The thing with this place is that it takes the little sausage patties from bun cha and puts them in the sandwich. Fucking brilliant.
After second sandwich we wandered, forcing ourselves to not go back to the hotel. We were trying to find a cafe to just sit in and people watch. The Vietnamese LOVE a cafe. That’s mostly what they do at night, sit at cafes, so we didn’t think it’d be that hard to find but we weren’t having much luck finding one with any energy.
Then we got very scared by the shadow of a leaf. We’d already had an encounter with some rats that put Joe in a weird head space. We were walking down a dark sidewalk and a bunch of rats crossed in front of us. It was probably like three rats, but they crossed our path at different times so it gave the impression that there were a lot of rats. Then, as we were rounding the corner, we heard them squeaking from the bushes. I think it was the squeaking more than anything that disturbed us. It reminded us that a whole society of rats exists just beyond view. Only hidden by their own secretive nature and if the day ever comes when they decide that they’d like to come out into the light, it’s going to be a creepy new world. The leaf brought us right back there. It also moved strangely. Hypothetically had it been a rat, it would have been moving in a very supernatural way. But it was a shadow of a leaf so it was moving pretty normally. It freaked us both out.

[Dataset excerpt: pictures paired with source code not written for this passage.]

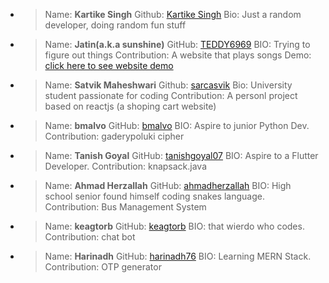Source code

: - > Name: **Kartike Singh**
    > Github: [Kartike Singh](https://github.com/kartikeSingh)
    > Bio: Just a random developer, doing random fun stuff
- > Name: **Jatin(a.k.a sunshine)**
    > GitHub: [TEDDY6969](https://github.com/TEDDY6969/)
    > BIO: Trying to figure out things
    > Contribution: A website that plays songs
    > Demo: [click here to see website demo](https://musicalsmth.ga/)
- > Name: **Satvik Maheshwari**
    > Github: [sarcasvik](https://github.com/sarcasvik)
    > Bio: University student passionate for coding
    > Contribution: A personl project based on reactjs (a shoping cart website)
- > Name: **bmalvo**
    > GitHub: [bmalvo](https://github.com/bmalvo/)
    > BIO: Aspire to junior Python Dev.
    > Contribution: gaderypoluki cipher
- > Name: **Tanish Goyal**
    > GitHub: [tanishgoyal07](https://github.com/tanishgoyal07/)
    > BIO: Aspire to a Flutter Developer.
    > Contribution: knapsack.java
- > Name: **Ahmad Herzallah**
    > GitHub: [ahmadherzallah](https://github.com/ahmadherzallah/)
    > BIO: High school senior found himself coding snakes language.
    > Contribution: Bus Management System
-  > Name: **keagtorb**
    > GitHub: [keagtorb](https://github.com/keagtorb/)
    > BIO: that wierdo who codes.
    > Contribution: chat bot
 -  > Name: **Harinadh**
    > GitHub: [harinadh76](https://github.com/harinadh76/)
    > BIO: Learning MERN Stack.
    > Contribution: OTP generator
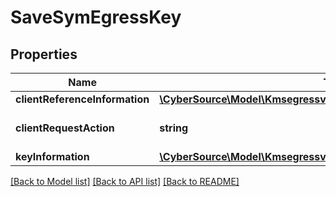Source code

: # SaveSymEgressKey

## Properties
Name | Type | Description | Notes
------------ | ------------- | ------------- | -------------
**clientReferenceInformation** | [**\CyberSource\Model\Kmsegressv2keyssymClientReferenceInformation**](Kmsegressv2keyssymClientReferenceInformation.md) |  | [optional] 
**clientRequestAction** | **string** | Client request action. | 
**keyInformation** | [**\CyberSource\Model\Kmsegressv2keyssymKeyInformation**](Kmsegressv2keyssymKeyInformation.md) |  | 

[[Back to Model list]](../README.md#documentation-for-models) [[Back to API list]](../README.md#documentation-for-api-endpoints) [[Back to README]](../README.md)


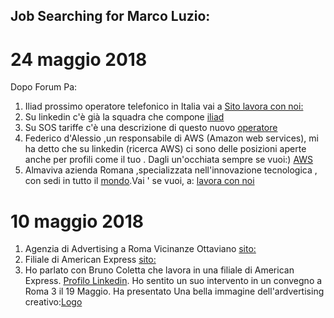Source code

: Job Searching for Marco Luzio:
------------------------------
# 24 maggio 2018
Dopo Forum Pa:

1. Iliad prossimo operatore telefonico in Italia vai a [Sito lavora con noi:](http://iliad.it/lavoraConNoi.html)
2. Su linkedin c'è già la squadra che compone [iliad](https://www.linkedin.com/search/results/index/?keywords=iliad&origin=GLOBAL_SEARCH_HEADER)
3. Su SOS tariffe c'è una descrizione di questo nuovo [operatore](https://www.sostariffe.it/news/iliad-sara-il-4-operatore-mobile-low-cost-259422/)
3. Federico d'Alessio ,un responsabile di AWS (Amazon web services), mi ha detto che su linkedin (ricerca AWS) ci sono delle posizioni aperte anche per profili come il tuo . Dagli un'occhiata sempre se vuoi:) [AWS](https://aws.amazon.com/it/) 
4. Almaviva azienda Romana ,specializzata nell'innovazione tecnologica , con sedi in tutto il [mondo](http://www.almaviva.it/IT/ChiSiamo/DoveSiamo/Pagine/default.aspx?status=country&idPaese=2).Vai ' se vuoi, a:  [lavora con noi](http://www.almaviva.it/IT/ChiSiamo/LavoraConNoi/Pagine/Neolaureati-in-discipline-scientifiche.aspx)

# 10 maggio 2018

1. Agenzia di Advertising a Roma Vicinanze Ottaviano [sito:](http://www.alanadvantage.net/)
2. Filiale di American Express [sito:](https://www.americanexpress.com/it/content/about-american-express.html?inav=it_sitefooter_about)
3. Ho parlato con Bruno Coletta che lavora in una filiale di American Express. [Profilo Linkedin](https://www.linkedin.com/in/brunocoletta/). Ho sentito un suo intervento in un convegno a Roma 3 il 19 Maggio. 
Ha presentato Una bella immagine dell'ardvertising creativo:[Logo](https://raw.githubusercontent.com/scarimp/Job-Searching/master/logo_advertising.png)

We made it to a place called Acoustic. A music venue with the slogan, “Emotion Talks.” The act that night was a house band and a rotating cast of lead singers. The singers would come out, do three or four American top 40 songs, and then call the next singer up on stage. They were all very good but the band was the real treat. Ages ranging from early 20’s to 40’s, they held it down all night.
After the bar we went home and went to sleep. I’m just kidding we went back to Jammin and played more darts. We also bought shirts.
THEN we went home and went to sleep.